Officials at the U.S. Conference of Catholic Bishops said they had seen the study, which was released just before Christmas and was first reported in the National Catholic Reporter, and already were considering ways that parishes could tighten their financial controls.
"The Villanova study does not come as a surprise," said Bishop Dennis M. Schnurr, treasurer of the bishops' conference. "This is something that the bishops in this country have been looking at for some time," said Schnurr, who heads the Duluth diocese. "They are aware of a need to look for mechanisms that can assist parishes in accountability and transparency."
Zech and his co-author, Robert West, a professor of accounting at Villanova, did not set out to look for embezzlement. They were conducting a study of internal financial controls in Catholic dioceses, and sent a battery of questions to chief financial officers in the nation's 174 Catholic dioceses; of them, 78 responded. Zech said he was surprised that so many dioceses had detected embezzlement. In 93 percent of those cases, police reports were filed.
He said the survey did not ask who stole the church funds. But it did ask who detected the theft, and found that it was most often the parish priest, followed by the bookkeeper, an internal auditor or the parish finance council.
Some 11 percent of those responding to the survey said theft in their dioceses during the last five years amounted to more than $500,000.
Twenty-nine percent of the dioceses reported thefts of less than $50,000.
Most denominations have had cases of embezzlement, sometimes by top officials. In June, the Presbyterian Church U.S.A. fired itssecond-ranking financial officer, Judy Golliher, after she admitted stealing money that church officials put at more than $132,000.
Many nonprofit organizations that accept cash donations experience theft, and churches are particularly vulnerable, said John C. Knapp, director of the Southern Institute for Business and Professional Ethics at Georgia State University in Atlanta.

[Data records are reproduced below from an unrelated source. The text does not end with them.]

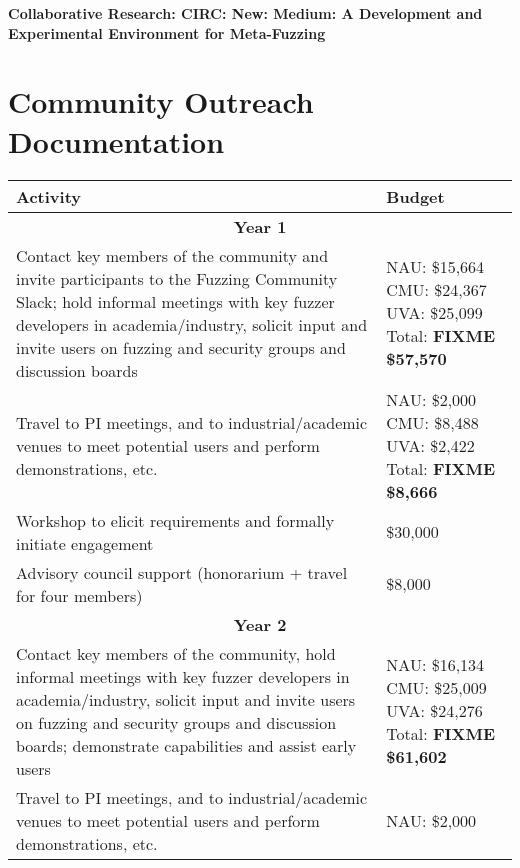 \documentclass[12pt]{article}
\begin{document}
\begin{center} {\Large\sf\textbf{Collaborative Research: CIRC: New: Medium: A
      Development and Experimental Environment for Meta-Fuzzing}}
\end{center}

\section*{Community Outreach Documentation}


\begin{table}
  \begin{tabular}{|p{12cm}|p{3cm}|}
    \hline
    {\bf Activity} & {\bf Budget} \\
    \hline 
    \multicolumn{2}{c}{{\bf Year 1}} \\
    \hline
    Contact key members of the community and invite participants to the
    Fuzzing Community Slack; hold informal meetings with
    key fuzzer developers in academia/industry, solicit input and
    invite users
    on fuzzing and security groups and discussion boards &  NAU: \$15,664 CMU: \$24,367  UVA: \$25,099
                                                      Total: \textbf{FIXME \$57,570} \\
    \hline
    Travel to PI meetings, and to industrial/academic venues to meet
    potential users and perform demonstrations, etc. & NAU: \$2,000
                                                       CMU: \$8,488 UVA:
                                                       \$2,422 Total: \textbf{FIXME \$8,666}\\
    \hline
    Workshop to elicit requirements and formally initiate engagement
& \$30,000 \\
    \hline 
    Advisory council support (honorarium + travel for four members) 
  & \$8,000 \\
    \hline
    \hline
    \multicolumn{2}{c}{{\bf Year 2}} \\
    \hline
    \hline
    Contact key members of the community, hold informal meetings with
    key fuzzer developers in academia/industry, solicit input and
    invite users
    on fuzzing and security groups and discussion boards; demonstrate
    capabilities and assist early users&  NAU:  \$16,134 CMU:  \$25,009 UVA: \$24,276
                                                      Total: \textbf{FIXME \$61,602}  \\
    \hline
    Travel to PI meetings, and to industrial/academic venues to meet
    potential users and perform demonstrations, etc. & NAU: \$2,000

\end{tabular}
\end{table}
\end{document}
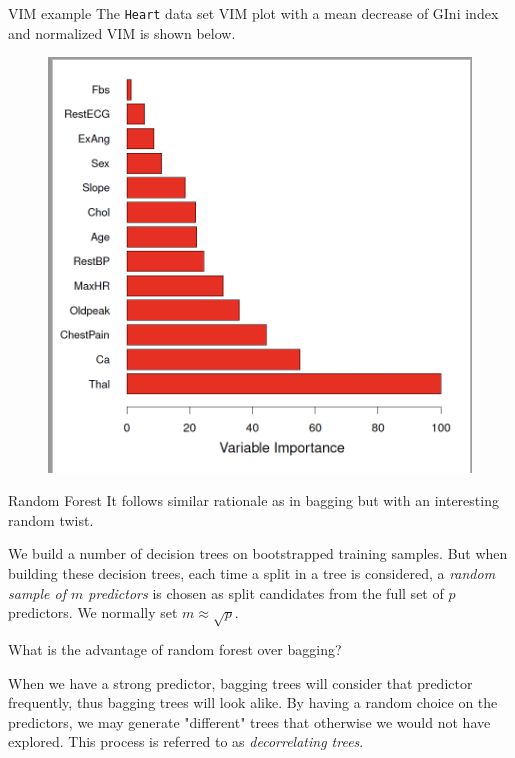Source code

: \documentclass{beamer}
\begin{document}
\begin{frame}{VIM example}
	The {\tt Heart} data set VIM plot with a mean decrease of GIni index and normalized VIM is shown below.
	 \begin{figure}[h]
		\centering
		\includegraphics[scale=0.35]{../../Figures/fig_vim.png}
	\end{figure}
	
\end{frame}

\begin{frame}{Random Forest}
	It follows similar rationale as in bagging but with an interesting random twist.
	
	We build a number of decision trees on bootstrapped training samples. But when building these decision trees, each time a split in a tree is considered, a {\it random sample of $m$ predictors} is chosen as split candidates from the full set of $p$ predictors.  We normally set $m\approx \sqrt{p}$.
	
	What is the advantage of random forest over bagging?
	
	When we have a strong predictor, bagging trees will consider that predictor frequently, thus bagging trees will look alike. By having a random choice on the predictors, we may generate "different" trees that otherwise we would not have explored. This process is referred to as {\it decorrelating trees}. 

\end{frame}
\end{document}
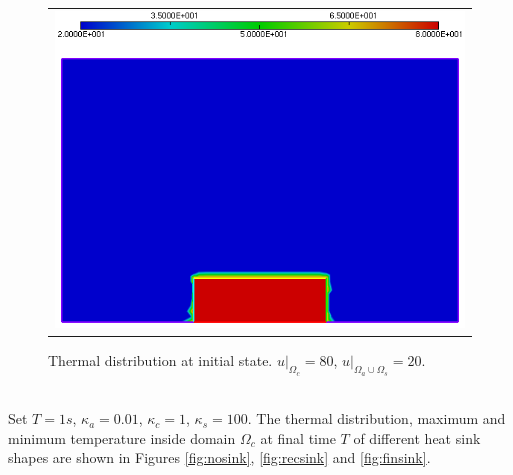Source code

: \begin{figure}[http]
	\centering
	\begin{tabular}{c}
		\includegraphics[width=.8\linewidth]{figures/begin}
	\end{tabular}
	\caption{Thermal distribution at initial state. $u|_{\Omega_{c}} = 80$, $u|_{\Omega_{a}\cup\Omega_{s}}=20$.}
	\label{fig:ini}
\end{figure}\\
Set $T=1s$, $\kappa_a=0.01$, $\kappa_c=1$, $\kappa_s=100$. The thermal distribution, maximum and minimum temperature inside domain $\Omega_{c}$  at final time $T$ of different heat sink shapes are shown in Figures \ref{fig:nosink}, \ref{fig:recsink} and \ref{fig:finsink}.\\
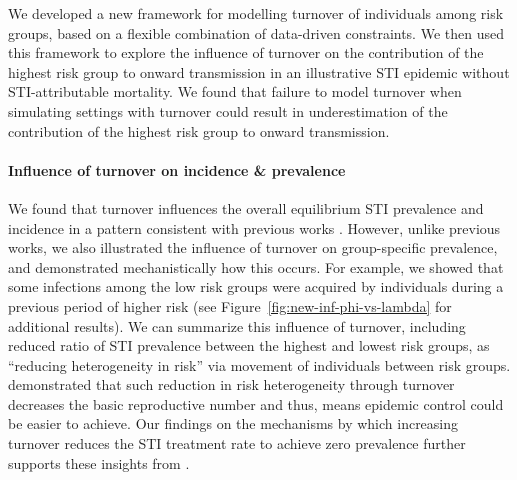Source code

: We developed a new framework for modelling turnover of individuals among risk groups,
based on a flexible combination of data-driven constraints.
We then used this framework to explore the influence of turnover on
the contribution of the highest risk group to onward transmission in an
illustrative STI epidemic without STI-attributable mortality.
We found that failure to model turnover when simulating settings with turnover
could result in underestimation of
the contribution of the highest risk group to onward transmission.
\paragraph{Influence of turnover on incidence \& prevalence}
We found that turnover influences the overall equilibrium STI prevalence and incidence
in a pattern consistent with previous works \citep{Stigum1994,Zhang2012,Henry2015}.
However, unlike previous works, we also illustrated the influence of turnover on
group-specific prevalence, and demonstrated mechanistically how this occurs.
For example, we showed that some infections among the low risk groups
were acquired by individuals during a previous period of higher risk
(see Figure~\ref{fig:new-inf-phi-vs-lambda} for additional results).
We can summarize this influence of turnover,
including reduced ratio of STI prevalence between the highest and lowest risk groups,
as ``reducing heterogeneity in risk'' via movement of individuals between risk groups.
\citet{Henry2015} demonstrated that
such reduction in risk heterogeneity through turnover
decreases the basic reproductive number and thus,
means epidemic control could be easier to achieve.
Our findings on the mechanisms by which increasing turnover
reduces the STI treatment rate to achieve zero prevalence
further supports these insights from \citet{Henry2015}.
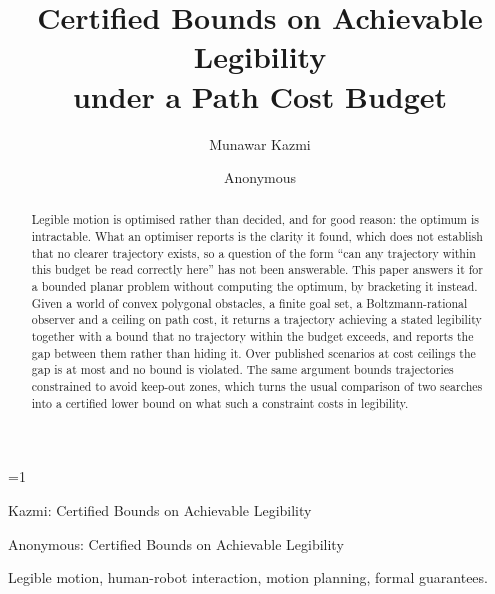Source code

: \documentclass[journal]{IEEEtran}
\begin{document}
\title{Certified Bounds on Achievable Legibility \\ under a Path Cost Budget}

%
%
\providecommand{\isnamed}{0}
\ifnum\isnamed=1
  \author{Munawar Kazmi}
  {Kazmi: Certified Bounds on Achievable Legibility}
\else
  \author{Anonymous}
  {Anonymous: Certified Bounds on Achievable Legibility}
\fi

\maketitle

\begin{abstract}
Legible motion is optimised rather than decided, and for good reason: the
optimum is intractable. What an optimiser reports is the clarity it found,
which does not establish that no clearer trajectory exists, so a question of
the form ``can any trajectory within this budget be read correctly here'' has
not been answerable. This paper answers it for a bounded planar problem without
computing the optimum, by bracketing it instead. Given a world of convex polygonal
obstacles, a finite goal set, a Boltzmann-rational observer and a ceiling on
path cost, it returns a trajectory achieving a stated legibility together with
a bound that no trajectory within the budget exceeds, and reports the gap
between them rather than hiding it. Over \suiteWorlds{} published scenarios at
\suiteCeilings{} cost ceilings the gap is at most \suiteWorstGap{} and no
bound is violated. The same argument bounds trajectories constrained to avoid
keep-out zones, which turns the usual comparison of two searches into a
certified lower bound on what such a constraint costs in legibility.
\end{abstract}

\begin{IEEEkeywords}
Legible motion, human-robot interaction, motion planning, formal guarantees.
\end{IEEEkeywords}
\end{document}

"Churches have a tendency to be in denial about the potential for this conduct in their midst," Knapp said. "When ethics seminars or ethics codes are proposed in churches, they are often met with resistance from people who say, 'Why in the world would we need this? After all, this is the church.' Whereas in business, people readily recognize that this sort of thing can happen."
The Salvation Army is widely considered exemplary among nonprofits in handling cash collections. The red buckets in which bell ringers collect donations are covered and locked, and all buckets must be returned to a central location, where at least two people count the number and type of bills, coins and checks, said Major George Hood, the charity's national spokesman.
The money must be deposited within 24 hours, and different people reconcile the initial tallies with bank records, he said.
In the Catholic Church, parishes and high schools handle many cash transactions, making them vulnerable to theft, the Villanova report notes.
Canon law requires each parish to have a finance council to provide oversight. But Schnurr said there are no standards for how finance council members are chosen or whether they should have any expertise in accounting or finance.
Only 3 percent of the dioceses said they annually conducted an internal audit of their parishes, and 21 percent said they seldom or never audited parishes, the survey found.
Schnurr said the study's findings on lack of parish oversight contradicted his experience. But both he and Kenneth W. Korotky, chief financial officer for the bishops' conference, said that a committee could soon consider writing guidelines for the composition of parish finance councils, and how often dioceses should audit parishes.
However, they cautioned that the bishops' conference cannot make guidelines mandatory, because each bishop is in charge of administering his own diocese.